Waltus stumbles at last hurdle

Waltus's merger proposal runs into trouble in the High Court in Wellington.

Monday, September 25th 2000, 7:09PM

by Philip Macalister

Waltus ran into an obstacle on Monday when it went to the High Court in Wellington to get final approval for its proposal to merge 27 syndicates into one company with assets of $227 million.

The obstacle came in the shape of opposition from a group of investors and their advisers headed by Auckland based financial planner Murray Weatherston.

This group of investors, which have about $3.5 mill invested in affected Waltus syndicates, didn't vote for the merger and want out.

Under the law there are provisions which require the company to buy out disaffected unitholders.

The group's counsel, Hamish McIntosh, said outside the court that there were two main grounds for their case.

The first is a legal argument that goes like this. Under part 13 of the Companies Act there is an automatic provision for the company to buy out disaffected investors in an amalgamation.

However, Waltus have structured its merger as a scheme of arrangement under Part 15 of the act that doesn't have this provision.

McIntosh says the scheme of arrangement is an amalgamation in substance, therefore there should be a buy-out provision.

The second argument is that the merger materially changes the investment which people bought.

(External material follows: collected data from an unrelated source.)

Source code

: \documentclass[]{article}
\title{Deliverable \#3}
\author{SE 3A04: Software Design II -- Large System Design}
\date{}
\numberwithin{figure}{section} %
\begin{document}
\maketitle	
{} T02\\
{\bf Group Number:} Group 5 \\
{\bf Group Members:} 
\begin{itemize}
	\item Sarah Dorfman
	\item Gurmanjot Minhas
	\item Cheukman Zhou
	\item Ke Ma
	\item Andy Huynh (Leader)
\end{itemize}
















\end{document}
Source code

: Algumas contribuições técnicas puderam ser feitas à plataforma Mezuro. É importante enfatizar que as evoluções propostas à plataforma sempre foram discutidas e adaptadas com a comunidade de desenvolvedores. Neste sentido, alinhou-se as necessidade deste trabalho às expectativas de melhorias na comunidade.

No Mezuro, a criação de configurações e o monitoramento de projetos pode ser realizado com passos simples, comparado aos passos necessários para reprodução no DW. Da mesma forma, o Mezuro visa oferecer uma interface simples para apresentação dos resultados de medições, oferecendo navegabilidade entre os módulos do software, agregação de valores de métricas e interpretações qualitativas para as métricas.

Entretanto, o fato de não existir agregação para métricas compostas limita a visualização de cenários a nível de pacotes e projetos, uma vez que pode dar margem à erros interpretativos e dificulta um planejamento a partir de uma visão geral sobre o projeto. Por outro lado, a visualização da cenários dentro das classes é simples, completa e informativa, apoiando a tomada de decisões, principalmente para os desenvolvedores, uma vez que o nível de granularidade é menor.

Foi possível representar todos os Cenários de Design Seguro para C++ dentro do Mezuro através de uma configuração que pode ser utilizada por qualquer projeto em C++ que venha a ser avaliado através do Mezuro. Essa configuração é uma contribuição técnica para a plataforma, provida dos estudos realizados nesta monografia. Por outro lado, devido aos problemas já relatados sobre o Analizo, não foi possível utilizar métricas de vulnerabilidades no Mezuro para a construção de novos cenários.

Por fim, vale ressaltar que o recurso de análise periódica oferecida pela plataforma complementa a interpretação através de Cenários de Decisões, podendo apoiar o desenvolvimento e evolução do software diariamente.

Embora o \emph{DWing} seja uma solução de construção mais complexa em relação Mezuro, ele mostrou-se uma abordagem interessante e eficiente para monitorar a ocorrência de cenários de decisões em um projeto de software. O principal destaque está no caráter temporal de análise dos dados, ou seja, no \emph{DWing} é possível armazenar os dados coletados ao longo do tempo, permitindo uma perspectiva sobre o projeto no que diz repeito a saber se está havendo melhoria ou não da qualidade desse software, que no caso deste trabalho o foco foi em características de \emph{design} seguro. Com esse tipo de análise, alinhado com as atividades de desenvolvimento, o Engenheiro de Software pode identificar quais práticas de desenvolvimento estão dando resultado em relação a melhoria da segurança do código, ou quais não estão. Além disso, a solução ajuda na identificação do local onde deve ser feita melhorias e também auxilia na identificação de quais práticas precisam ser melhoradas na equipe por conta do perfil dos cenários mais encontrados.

McIntosh says investors bought a single property, syndicated property, which could be wound up in 10 years, however Waltus are now trying to change the investment to a consolidated property company like many others already in the market place.

He says the merger proposal removes some of each syndicate's distinctive features and changes its structure.

Finally, unitholders shouldn't have this change forced on them.

The group say they aren't fighting the amalgamation and they aren't trying to delay its implementation, instead they are asking the court to get Waltus to buy them out of their investments at fair value.

McIntosh says are happy to be bought out at the conversion values Waltus established in its merger proposal documents.

The court adjourned the matter until a substantive hearing on October 12.

Waltus director Shayne Hodge was unavailable for comment last night. However, Waltus have engaged prominent Queens Counsel Colin Carruthers to represent it at the hearing.